Filter the entries below down to the lines that hold "application".

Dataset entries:
_ _ _ _ _

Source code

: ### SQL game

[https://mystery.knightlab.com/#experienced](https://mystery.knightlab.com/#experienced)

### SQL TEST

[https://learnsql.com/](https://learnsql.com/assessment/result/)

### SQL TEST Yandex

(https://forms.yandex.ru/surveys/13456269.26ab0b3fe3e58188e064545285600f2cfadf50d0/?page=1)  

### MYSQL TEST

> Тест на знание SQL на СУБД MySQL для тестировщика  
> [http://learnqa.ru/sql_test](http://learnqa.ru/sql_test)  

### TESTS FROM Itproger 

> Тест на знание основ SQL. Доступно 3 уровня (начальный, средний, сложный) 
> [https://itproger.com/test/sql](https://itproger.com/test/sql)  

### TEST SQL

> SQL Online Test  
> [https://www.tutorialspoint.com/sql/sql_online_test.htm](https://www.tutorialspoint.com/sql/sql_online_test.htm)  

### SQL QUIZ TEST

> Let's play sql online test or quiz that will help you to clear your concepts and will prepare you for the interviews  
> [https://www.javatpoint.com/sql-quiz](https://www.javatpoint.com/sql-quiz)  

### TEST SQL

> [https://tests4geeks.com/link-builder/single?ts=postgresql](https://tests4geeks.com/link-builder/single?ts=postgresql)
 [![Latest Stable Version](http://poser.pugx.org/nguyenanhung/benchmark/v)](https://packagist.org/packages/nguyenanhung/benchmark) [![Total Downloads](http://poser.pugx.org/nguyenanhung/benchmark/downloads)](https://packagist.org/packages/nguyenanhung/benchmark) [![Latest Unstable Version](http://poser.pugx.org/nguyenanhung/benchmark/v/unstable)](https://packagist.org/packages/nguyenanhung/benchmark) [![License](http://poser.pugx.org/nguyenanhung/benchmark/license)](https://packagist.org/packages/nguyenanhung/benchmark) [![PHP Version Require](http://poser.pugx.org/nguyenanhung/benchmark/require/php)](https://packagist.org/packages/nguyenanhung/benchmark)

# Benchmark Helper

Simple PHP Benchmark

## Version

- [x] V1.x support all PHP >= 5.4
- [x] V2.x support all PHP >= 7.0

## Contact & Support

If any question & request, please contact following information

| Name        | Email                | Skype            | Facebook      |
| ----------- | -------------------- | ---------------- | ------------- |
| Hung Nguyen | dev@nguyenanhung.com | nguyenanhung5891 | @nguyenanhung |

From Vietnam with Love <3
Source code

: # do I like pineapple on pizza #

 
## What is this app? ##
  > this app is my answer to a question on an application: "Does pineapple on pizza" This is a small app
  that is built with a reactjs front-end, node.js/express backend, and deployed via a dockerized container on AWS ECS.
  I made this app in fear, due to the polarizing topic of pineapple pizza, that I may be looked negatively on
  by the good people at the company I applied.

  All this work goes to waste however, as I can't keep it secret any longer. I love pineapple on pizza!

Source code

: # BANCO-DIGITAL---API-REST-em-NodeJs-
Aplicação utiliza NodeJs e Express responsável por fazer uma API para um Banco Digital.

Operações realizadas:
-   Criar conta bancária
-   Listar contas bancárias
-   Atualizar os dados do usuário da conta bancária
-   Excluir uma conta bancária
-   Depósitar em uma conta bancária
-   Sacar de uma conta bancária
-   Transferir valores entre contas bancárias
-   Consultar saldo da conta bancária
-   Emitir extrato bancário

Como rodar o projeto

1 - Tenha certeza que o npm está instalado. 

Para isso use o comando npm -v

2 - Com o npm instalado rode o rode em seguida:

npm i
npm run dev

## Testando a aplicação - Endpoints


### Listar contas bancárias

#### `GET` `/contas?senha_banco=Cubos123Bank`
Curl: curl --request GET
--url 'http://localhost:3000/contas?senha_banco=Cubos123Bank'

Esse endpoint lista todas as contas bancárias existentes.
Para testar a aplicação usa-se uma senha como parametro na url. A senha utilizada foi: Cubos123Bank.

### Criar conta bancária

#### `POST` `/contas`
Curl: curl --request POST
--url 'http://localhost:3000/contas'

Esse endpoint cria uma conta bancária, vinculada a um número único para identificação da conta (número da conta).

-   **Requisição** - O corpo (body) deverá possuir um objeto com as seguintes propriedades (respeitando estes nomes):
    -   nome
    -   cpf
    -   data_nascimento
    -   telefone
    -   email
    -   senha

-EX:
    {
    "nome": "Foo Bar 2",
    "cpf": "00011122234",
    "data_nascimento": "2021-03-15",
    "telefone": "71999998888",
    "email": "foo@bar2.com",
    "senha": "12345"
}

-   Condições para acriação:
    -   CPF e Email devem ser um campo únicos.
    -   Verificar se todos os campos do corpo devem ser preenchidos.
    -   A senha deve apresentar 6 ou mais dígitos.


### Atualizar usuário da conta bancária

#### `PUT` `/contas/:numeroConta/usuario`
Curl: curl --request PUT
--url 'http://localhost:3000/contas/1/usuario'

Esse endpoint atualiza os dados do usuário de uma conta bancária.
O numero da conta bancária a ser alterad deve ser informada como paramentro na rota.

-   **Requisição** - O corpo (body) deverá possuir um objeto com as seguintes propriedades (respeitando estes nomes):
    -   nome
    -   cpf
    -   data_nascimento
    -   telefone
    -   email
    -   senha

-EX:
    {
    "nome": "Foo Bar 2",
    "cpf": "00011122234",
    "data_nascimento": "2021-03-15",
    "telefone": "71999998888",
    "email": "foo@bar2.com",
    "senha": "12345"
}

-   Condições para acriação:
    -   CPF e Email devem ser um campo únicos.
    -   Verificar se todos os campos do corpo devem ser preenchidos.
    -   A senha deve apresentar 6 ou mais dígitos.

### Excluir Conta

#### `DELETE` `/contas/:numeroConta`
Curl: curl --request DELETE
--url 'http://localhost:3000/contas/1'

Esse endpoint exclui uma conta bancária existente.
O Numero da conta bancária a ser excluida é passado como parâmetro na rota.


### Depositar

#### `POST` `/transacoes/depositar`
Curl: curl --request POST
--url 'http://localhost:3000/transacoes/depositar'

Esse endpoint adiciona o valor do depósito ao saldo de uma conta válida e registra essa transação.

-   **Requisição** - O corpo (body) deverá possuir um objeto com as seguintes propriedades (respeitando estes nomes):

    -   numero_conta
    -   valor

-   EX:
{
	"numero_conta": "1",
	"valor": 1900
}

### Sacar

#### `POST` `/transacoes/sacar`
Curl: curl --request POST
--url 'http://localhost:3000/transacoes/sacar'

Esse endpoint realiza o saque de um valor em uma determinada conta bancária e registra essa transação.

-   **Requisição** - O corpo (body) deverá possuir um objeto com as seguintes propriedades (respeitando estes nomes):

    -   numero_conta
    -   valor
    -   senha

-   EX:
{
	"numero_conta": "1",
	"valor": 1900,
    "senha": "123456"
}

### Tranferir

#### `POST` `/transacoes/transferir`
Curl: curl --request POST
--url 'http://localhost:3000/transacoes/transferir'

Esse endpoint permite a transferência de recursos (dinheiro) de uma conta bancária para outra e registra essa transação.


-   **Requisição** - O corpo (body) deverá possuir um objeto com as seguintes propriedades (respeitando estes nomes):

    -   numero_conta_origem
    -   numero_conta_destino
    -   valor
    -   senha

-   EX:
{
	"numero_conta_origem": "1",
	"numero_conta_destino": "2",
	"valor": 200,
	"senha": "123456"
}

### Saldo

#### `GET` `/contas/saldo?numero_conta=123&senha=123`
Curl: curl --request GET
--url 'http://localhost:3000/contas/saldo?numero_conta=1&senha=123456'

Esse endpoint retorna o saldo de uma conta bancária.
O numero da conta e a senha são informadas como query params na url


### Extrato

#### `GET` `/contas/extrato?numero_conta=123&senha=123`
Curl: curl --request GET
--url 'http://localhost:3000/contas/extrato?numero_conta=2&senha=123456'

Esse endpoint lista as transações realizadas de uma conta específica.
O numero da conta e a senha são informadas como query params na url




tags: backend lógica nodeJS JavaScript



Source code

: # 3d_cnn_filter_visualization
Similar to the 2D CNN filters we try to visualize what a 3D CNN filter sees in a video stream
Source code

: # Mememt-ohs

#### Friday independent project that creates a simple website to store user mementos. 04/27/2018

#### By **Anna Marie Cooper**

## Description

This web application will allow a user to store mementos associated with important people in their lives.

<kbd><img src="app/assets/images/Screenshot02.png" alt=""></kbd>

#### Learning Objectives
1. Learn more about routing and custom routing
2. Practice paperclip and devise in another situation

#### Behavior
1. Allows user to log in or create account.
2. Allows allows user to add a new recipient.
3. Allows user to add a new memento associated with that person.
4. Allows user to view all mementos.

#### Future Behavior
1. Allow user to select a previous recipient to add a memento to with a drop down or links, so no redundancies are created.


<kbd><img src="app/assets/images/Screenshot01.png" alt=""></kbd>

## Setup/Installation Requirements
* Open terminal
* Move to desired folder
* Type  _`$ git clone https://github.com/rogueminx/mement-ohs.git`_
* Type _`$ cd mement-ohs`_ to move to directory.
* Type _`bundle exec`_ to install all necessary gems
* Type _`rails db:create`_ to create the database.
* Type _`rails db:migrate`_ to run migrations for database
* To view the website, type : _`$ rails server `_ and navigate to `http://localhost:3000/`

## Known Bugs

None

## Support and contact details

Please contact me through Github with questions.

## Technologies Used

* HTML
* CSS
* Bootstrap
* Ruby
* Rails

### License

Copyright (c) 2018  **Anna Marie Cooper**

_ _ _ _ _

OUTPUT BELOW:
  > this app is my answer to a question on an application: "Does pineapple on pizza" This is a small app
This web application will allow a user to store mementos associated with important people in their lives.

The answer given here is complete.